Activity.
For the word "Customer", search the records and show each line in which it occurs.

Record excerpts.
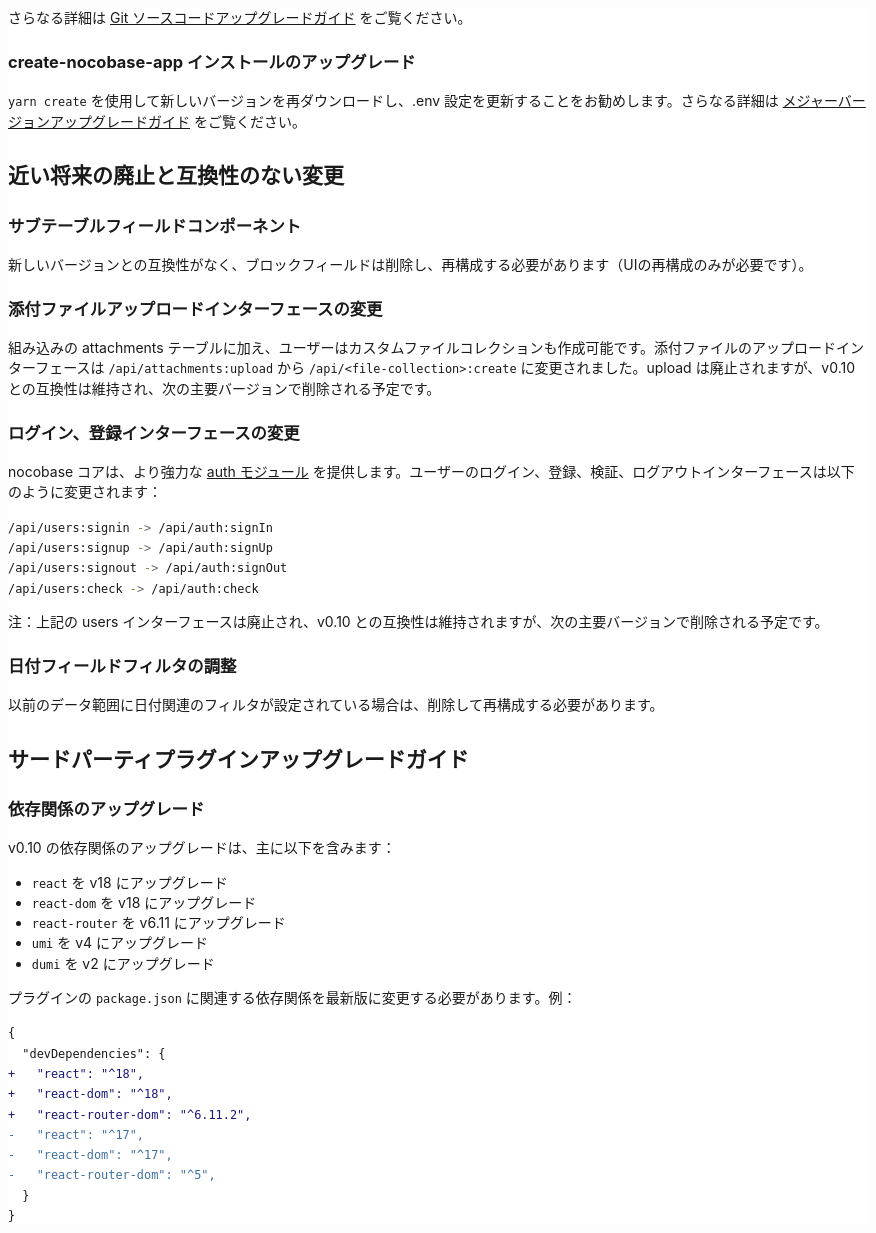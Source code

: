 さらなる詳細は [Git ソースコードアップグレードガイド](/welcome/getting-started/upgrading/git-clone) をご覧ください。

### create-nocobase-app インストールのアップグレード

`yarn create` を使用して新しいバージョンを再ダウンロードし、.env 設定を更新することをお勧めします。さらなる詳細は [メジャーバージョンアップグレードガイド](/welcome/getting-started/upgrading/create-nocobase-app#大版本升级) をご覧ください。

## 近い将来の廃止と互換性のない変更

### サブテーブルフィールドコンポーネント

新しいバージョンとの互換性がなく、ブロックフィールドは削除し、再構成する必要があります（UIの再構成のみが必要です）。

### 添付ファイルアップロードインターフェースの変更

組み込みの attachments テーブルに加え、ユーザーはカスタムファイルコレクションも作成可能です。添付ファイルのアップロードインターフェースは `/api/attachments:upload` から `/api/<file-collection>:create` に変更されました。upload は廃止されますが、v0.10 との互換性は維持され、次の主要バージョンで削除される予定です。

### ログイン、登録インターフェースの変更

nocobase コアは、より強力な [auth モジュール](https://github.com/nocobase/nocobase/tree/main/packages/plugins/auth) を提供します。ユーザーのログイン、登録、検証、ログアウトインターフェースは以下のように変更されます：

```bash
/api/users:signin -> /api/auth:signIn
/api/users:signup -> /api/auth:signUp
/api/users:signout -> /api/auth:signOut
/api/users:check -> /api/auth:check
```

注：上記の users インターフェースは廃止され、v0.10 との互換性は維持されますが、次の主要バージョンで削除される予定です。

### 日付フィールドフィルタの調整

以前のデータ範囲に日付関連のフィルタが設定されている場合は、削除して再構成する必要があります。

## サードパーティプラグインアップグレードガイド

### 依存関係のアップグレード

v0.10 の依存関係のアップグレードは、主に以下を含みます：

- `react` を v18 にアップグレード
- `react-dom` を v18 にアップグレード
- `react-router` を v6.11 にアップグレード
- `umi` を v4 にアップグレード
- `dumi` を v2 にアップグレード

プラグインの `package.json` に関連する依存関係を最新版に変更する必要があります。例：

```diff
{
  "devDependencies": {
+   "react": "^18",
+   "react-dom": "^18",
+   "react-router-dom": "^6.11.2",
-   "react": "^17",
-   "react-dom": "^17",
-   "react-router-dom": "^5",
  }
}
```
...
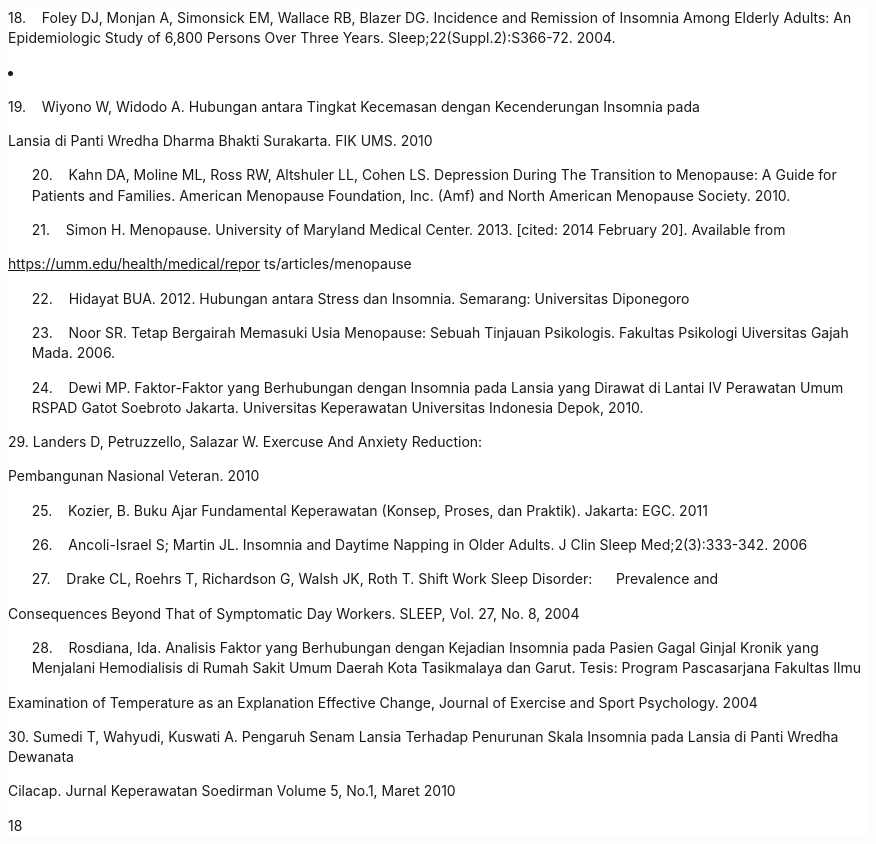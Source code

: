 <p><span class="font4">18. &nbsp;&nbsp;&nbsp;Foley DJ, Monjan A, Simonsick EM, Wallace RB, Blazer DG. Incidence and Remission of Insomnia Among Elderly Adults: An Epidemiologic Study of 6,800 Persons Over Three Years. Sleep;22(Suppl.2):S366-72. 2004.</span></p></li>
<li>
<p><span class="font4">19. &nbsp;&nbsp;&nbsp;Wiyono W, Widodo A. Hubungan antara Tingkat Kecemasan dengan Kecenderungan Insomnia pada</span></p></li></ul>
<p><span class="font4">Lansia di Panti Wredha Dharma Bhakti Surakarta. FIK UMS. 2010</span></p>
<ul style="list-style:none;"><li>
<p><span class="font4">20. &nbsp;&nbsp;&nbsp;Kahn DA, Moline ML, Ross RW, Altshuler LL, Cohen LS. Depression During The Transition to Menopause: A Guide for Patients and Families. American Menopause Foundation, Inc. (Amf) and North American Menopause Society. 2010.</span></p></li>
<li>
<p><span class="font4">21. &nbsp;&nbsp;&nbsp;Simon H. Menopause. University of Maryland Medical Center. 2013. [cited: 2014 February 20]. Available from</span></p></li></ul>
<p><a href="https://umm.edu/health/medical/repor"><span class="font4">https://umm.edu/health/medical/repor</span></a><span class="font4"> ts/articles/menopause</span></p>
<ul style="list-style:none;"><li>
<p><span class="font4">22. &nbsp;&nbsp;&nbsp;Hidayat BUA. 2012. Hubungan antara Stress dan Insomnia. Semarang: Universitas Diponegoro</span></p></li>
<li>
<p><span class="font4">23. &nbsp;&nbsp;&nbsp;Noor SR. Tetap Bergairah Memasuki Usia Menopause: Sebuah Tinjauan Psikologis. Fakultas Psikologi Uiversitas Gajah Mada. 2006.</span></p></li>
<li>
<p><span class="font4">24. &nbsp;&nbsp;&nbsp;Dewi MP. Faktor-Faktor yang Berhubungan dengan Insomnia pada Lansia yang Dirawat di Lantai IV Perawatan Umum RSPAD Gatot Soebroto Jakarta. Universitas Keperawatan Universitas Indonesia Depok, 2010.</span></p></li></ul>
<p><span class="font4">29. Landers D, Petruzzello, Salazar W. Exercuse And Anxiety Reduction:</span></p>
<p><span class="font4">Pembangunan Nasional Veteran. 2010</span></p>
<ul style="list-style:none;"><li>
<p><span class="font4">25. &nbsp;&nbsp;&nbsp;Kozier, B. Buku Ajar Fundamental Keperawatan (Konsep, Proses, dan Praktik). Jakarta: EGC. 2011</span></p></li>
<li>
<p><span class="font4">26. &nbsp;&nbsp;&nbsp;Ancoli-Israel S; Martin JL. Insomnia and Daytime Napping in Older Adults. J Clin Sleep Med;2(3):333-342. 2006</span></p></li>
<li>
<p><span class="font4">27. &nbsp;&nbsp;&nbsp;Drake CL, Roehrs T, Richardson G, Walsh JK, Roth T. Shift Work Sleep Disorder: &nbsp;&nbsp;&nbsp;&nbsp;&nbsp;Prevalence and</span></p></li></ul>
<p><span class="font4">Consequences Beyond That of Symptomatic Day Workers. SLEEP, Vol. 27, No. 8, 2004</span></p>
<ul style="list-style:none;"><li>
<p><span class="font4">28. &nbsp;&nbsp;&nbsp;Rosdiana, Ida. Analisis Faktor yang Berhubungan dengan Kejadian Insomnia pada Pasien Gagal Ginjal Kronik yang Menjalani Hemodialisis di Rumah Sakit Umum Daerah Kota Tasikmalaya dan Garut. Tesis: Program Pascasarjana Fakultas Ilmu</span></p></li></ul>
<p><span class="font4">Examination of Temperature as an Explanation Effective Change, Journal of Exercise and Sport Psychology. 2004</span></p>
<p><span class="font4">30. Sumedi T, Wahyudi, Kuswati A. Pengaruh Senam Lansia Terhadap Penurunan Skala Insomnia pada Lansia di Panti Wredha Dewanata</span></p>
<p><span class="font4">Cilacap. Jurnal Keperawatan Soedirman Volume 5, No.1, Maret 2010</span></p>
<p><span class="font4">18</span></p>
---
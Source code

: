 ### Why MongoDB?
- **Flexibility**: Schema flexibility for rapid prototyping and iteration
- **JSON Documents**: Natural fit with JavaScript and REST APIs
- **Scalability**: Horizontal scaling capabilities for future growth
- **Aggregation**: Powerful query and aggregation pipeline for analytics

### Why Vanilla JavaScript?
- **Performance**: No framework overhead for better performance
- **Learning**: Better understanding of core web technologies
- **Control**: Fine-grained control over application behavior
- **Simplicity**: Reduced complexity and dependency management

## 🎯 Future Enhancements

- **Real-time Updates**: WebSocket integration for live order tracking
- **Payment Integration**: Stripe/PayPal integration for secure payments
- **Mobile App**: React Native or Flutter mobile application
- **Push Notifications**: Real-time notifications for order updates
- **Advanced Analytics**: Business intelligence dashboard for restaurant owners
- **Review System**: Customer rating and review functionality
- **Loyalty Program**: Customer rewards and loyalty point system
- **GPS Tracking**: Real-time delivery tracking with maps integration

Solution to this exercise.
- **Review System**: Customer rating and review functionality
- **Loyalty Program**: Customer rewards and loyalty point system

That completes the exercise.